TASK.
The entries that follow include a run beginning at the line with "it downloaded properly." and ending at the line with "For both the"; restate that run word for word and leave the rest out.

DATA PROVIDED.

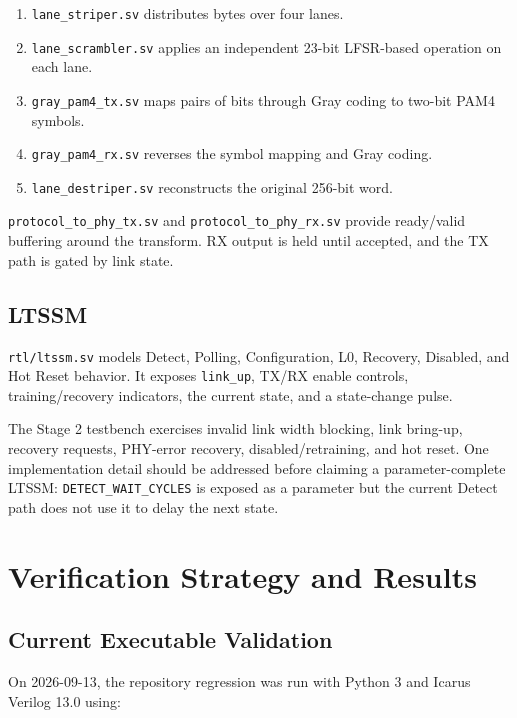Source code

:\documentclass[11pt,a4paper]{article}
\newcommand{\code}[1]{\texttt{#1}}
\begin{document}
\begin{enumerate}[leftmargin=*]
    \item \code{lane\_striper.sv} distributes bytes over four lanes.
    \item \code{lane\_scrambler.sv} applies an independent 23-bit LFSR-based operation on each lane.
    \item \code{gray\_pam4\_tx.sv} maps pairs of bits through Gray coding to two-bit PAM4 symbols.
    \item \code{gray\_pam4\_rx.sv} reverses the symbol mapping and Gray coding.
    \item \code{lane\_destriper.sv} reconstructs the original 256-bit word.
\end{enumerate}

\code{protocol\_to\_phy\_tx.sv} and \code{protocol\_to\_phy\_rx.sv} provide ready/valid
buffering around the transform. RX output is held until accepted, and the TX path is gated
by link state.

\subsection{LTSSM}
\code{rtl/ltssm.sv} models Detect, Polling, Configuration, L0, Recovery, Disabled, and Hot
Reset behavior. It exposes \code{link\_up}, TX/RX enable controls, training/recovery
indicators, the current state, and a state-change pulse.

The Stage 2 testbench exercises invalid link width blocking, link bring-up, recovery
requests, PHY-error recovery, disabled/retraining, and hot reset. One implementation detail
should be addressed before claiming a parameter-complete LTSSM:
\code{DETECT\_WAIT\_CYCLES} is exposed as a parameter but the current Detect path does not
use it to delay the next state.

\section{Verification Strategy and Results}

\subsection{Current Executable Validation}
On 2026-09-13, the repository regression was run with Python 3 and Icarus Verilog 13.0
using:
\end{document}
---
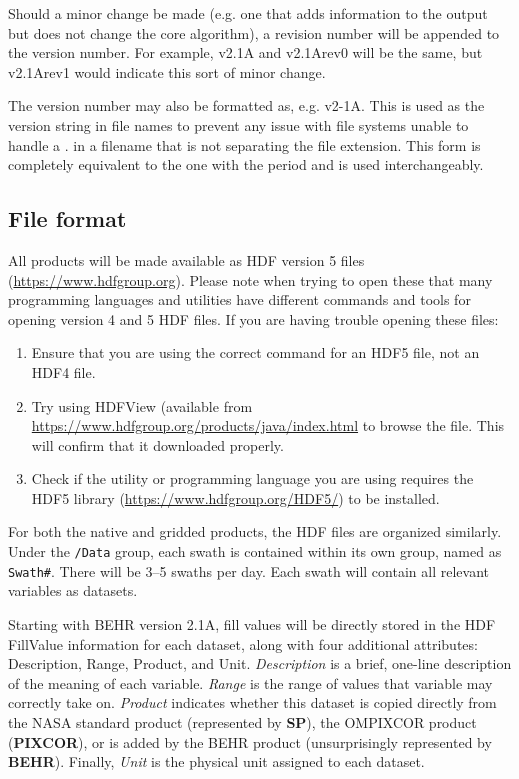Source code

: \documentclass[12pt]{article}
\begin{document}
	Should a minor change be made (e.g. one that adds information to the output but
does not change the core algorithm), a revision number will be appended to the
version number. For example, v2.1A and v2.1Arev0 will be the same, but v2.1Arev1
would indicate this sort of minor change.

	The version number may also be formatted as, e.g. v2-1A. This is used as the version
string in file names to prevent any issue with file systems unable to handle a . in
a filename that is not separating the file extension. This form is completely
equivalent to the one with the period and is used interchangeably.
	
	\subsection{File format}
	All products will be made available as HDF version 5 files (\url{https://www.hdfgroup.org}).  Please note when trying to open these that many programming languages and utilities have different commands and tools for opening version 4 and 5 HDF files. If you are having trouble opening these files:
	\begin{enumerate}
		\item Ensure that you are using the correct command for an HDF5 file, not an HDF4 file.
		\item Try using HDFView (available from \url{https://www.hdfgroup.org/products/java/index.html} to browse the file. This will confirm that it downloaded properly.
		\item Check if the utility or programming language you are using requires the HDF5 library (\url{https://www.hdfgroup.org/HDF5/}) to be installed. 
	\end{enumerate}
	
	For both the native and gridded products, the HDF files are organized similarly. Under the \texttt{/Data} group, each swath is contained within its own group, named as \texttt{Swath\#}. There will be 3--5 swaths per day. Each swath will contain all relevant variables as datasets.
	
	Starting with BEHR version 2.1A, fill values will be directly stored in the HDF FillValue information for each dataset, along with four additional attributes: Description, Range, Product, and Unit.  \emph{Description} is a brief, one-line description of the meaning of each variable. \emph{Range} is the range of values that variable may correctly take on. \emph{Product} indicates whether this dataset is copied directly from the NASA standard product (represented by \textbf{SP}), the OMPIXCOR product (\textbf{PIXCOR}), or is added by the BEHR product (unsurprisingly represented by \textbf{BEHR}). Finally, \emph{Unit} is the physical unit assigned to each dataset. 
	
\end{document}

TASK RESULT.
		\item Try using HDFView (available from \url{https://www.hdfgroup.org/products/java/index.html} to browse the file. This will confirm that it downloaded properly.
		\item Check if the utility or programming language you are using requires the HDF5 library (\url{https://www.hdfgroup.org/HDF5/}) to be installed. 
	\end{enumerate}
	
	For both the native and gridded products, the HDF files are organized similarly. Under the \texttt{/Data} group, each swath is contained within its own group, named as \texttt{Swath\#}. There will be 3--5 swaths per day. Each swath will contain all relevant variables as datasets.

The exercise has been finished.